Indonesia to resume search for victims, black box of crashed Sriwijaya jet

JAKARTA (Reuters) - Indonesian divers prepared to resume a search on Thursday for the remains of 62 victims and the cockpit voice recorder from a Sriwijaya Air plane that plunged into the Java Sea soon after takeoff last weekend, officials said.

The search at the crash site of the downed Boeing 737-500, that was traveling from Jakarta to Pontianak, was temporarily suspended on Wednesday after bad weather whipped up high waves.

"We hope that today’s weather will be calm," said search and rescue director Rasman MS. "With good weather that can support our operations, they (the divers) hope to achieve optimum results in finding the victims and plane debris.”

A team of divers recovered one of the plane’s so-called black boxes, the flight data recorder (FDR), from the seabed earlier this week with efforts underway on Thursday to retrieve the cockpit voice recorder (CVR).

With the cause of the fatal crash of the 27-year-old plane unclear, investigators will rely heavily on the black boxes to determine what caused the jet to lose control minutes after take-off.
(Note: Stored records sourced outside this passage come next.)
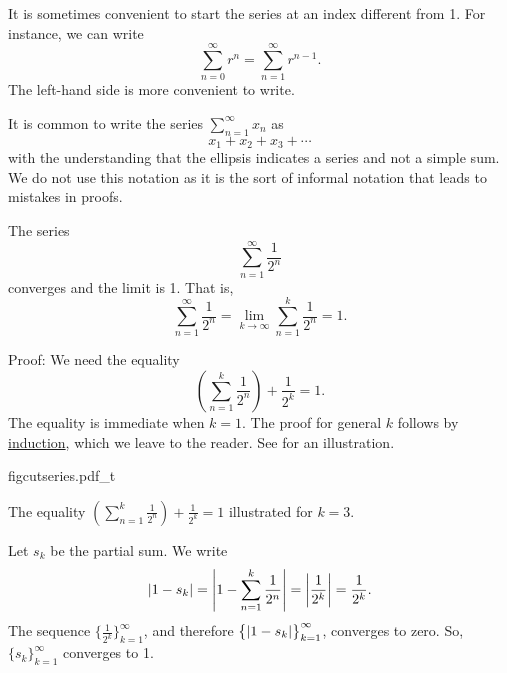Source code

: \begin{remark}
It is sometimes convenient to start
the series at an index different from 1.  For instance, we can write
\begin{equation*}
\sum_{n=0}^\infty r^n = \sum_{n=1}^\infty r^{n-1} .
\end{equation*}
The left-hand side is more convenient to write.
\end{remark}

\begin{remark}
It is common to write the series $\sum_{n=1}^\infty x_n$ as
\begin{equation*}
x_1 + x_2 + x_3 + \cdots
\end{equation*}
with the understanding that the ellipsis indicates a series and
not a simple sum.  We do not use this notation as it is the sort of informal
notation that leads to mistakes in proofs.
\end{remark}

\begin{example}
The series
\begin{equation*}
\sum_{n=1}^\infty \frac{1}{2^n}
\end{equation*}
converges and the limit is 1.  That is,
\begin{equation*}
\sum_{n=1}^\infty \frac{1}{2^n} = 
\lim_{k\to\infty} \sum_{n=1}^k \frac{1}{2^n} = 
1 .
\end{equation*}

Proof: We need the equality
\begin{equation*}
\left( \sum_{n=1}^k \frac{1}{2^n} \right)
+ \frac{1}{2^k}
= 1 .
\end{equation*}
The equality is immediate when $k=1$.  The proof for general $k$
follows by \hyperref[induction:thm]{induction}, which we leave to the
reader.  See  for an illustration.
\begin{myfigureht}
{figcutseries.pdf_t}
\caption{The equality 
$\left( \sum_{n=1}^k \frac{1}{2^n} \right)
+ \frac{1}{2^k}
= 1$ illustrated for $k=3$.\label{figcutseries}}
\end{myfigureht}

Let $s_k$ be the partial sum.  We write
\begin{equation*}
\left\lvert {
1 - s_k 
} \right\rvert
=
\left\lvert {
1 - 
\sum_{n=1}^k \frac{1}{2^n}
} \right\rvert
=
\left\lvert {\frac{1}{2^k}} \right\rvert = 
\frac{1}{2^k} .
\end{equation*}
The sequence $\bigl\{ \frac{1}{2^k} \bigr\}_{k=1}^\infty$, and
therefore $\bigl\{ \left\lvert {1-s_k} \right\rvert \bigr\}_{k=1}^\infty$,
converges to zero.  So, $\{ s_k \}_{k=1}^\infty$ converges to 1.
\end{example}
Indonesia’s national transportation safety committee expects to download the FDR data in the coming days, said the committee’s chief, Soerjanto Tjahjono.
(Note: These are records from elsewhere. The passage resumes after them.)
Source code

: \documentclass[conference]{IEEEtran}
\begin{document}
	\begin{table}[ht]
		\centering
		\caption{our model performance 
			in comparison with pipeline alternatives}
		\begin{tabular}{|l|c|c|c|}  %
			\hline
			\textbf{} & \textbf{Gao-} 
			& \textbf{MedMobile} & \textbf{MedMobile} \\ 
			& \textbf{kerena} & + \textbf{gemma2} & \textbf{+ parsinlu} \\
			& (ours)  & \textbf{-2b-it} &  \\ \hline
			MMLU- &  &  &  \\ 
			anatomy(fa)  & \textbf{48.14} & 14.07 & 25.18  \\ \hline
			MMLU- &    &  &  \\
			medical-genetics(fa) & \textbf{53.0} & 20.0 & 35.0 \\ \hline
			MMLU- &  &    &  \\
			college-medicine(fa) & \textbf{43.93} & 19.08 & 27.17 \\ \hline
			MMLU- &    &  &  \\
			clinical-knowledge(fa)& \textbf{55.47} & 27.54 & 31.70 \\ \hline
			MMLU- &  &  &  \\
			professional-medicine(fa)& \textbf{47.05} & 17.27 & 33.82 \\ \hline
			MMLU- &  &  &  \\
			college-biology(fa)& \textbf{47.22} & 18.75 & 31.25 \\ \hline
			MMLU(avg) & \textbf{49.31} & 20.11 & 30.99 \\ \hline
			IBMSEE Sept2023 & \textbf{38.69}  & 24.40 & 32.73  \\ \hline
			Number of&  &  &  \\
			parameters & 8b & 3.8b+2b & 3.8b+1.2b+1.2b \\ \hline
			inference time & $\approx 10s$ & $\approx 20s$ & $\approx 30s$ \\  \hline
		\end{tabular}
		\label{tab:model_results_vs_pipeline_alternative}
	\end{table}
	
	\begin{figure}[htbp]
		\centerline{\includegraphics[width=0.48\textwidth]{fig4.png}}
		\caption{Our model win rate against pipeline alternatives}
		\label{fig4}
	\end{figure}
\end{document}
The country’s transport ministry previously confirmed the ill-fated jet had been grounded in the early months of the coronavirus pandemic, but had passed airworthiness requirements in mid-December and resumed service shortly after.
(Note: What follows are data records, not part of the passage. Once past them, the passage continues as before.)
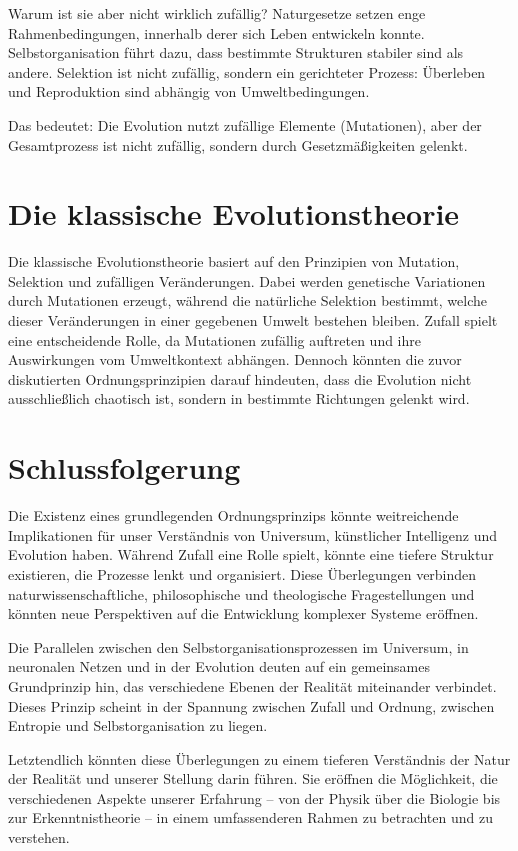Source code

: \documentclass{article}
\begin{document}
	Warum ist sie aber nicht wirklich zufällig?
	Naturgesetze setzen enge Rahmenbedingungen, innerhalb derer sich Leben entwickeln konnte.
	Selbstorganisation führt dazu, dass bestimmte Strukturen stabiler sind als andere.
	Selektion ist nicht zufällig, sondern ein gerichteter Prozess: Überleben und Reproduktion sind abhängig von Umweltbedingungen.
	
	Das bedeutet: Die Evolution nutzt zufällige Elemente (Mutationen), aber der Gesamtprozess ist nicht zufällig, sondern durch Gesetzmäßigkeiten gelenkt.
	
	\section{Die klassische Evolutionstheorie}
	Die klassische Evolutionstheorie basiert auf den Prinzipien von Mutation, Selektion und zufälligen Veränderungen. Dabei werden genetische Variationen durch Mutationen erzeugt, während die natürliche Selektion bestimmt, welche dieser Veränderungen in einer gegebenen Umwelt bestehen bleiben. Zufall spielt eine entscheidende Rolle, da Mutationen zufällig auftreten und ihre Auswirkungen vom Umweltkontext abhängen. Dennoch könnten die zuvor diskutierten Ordnungsprinzipien darauf hindeuten, dass die Evolution nicht ausschließlich chaotisch ist, sondern in bestimmte Richtungen gelenkt wird.
	
	\section{Schlussfolgerung}
	Die Existenz eines grundlegenden Ordnungsprinzips könnte weitreichende Implikationen für unser Verständnis von Universum, künstlicher Intelligenz und Evolution haben. Während Zufall eine Rolle spielt, könnte eine tiefere Struktur existieren, die Prozesse lenkt und organisiert. Diese Überlegungen verbinden naturwissenschaftliche, philosophische und theologische Fragestellungen und könnten neue Perspektiven auf die Entwicklung komplexer Systeme eröffnen.
	
	Die Parallelen zwischen den Selbstorganisationsprozessen im Universum, in neuronalen Netzen und in der Evolution deuten auf ein gemeinsames Grundprinzip hin, das verschiedene Ebenen der Realität miteinander verbindet. Dieses Prinzip scheint in der Spannung zwischen Zufall und Ordnung, zwischen Entropie und Selbstorganisation zu liegen.
	
	Letztendlich könnten diese Überlegungen zu einem tieferen Verständnis der Natur der Realität und unserer Stellung darin führen. Sie eröffnen die Möglichkeit, die verschiedenen Aspekte unserer Erfahrung – von der Physik über die Biologie bis zur Erkenntnistheorie – in einem umfassenderen Rahmen zu betrachten und zu verstehen.
	
\end{document}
On Wednesday, divers had continued to retrieve plane debris, as well as body parts and the personal effects of the 62 Indonesians on board.

The national police's disaster victim identification (DVI) team has identified six victims from the flight, including a crew member and two passengers, according to CNNIndonesia.

The Sriwijaya crash is the second major airline disaster in Indonesia after 189 people were killed onboard a Lion Air Boeing 737 Max that plunged into the Java Sea minutes after take-off in 2018.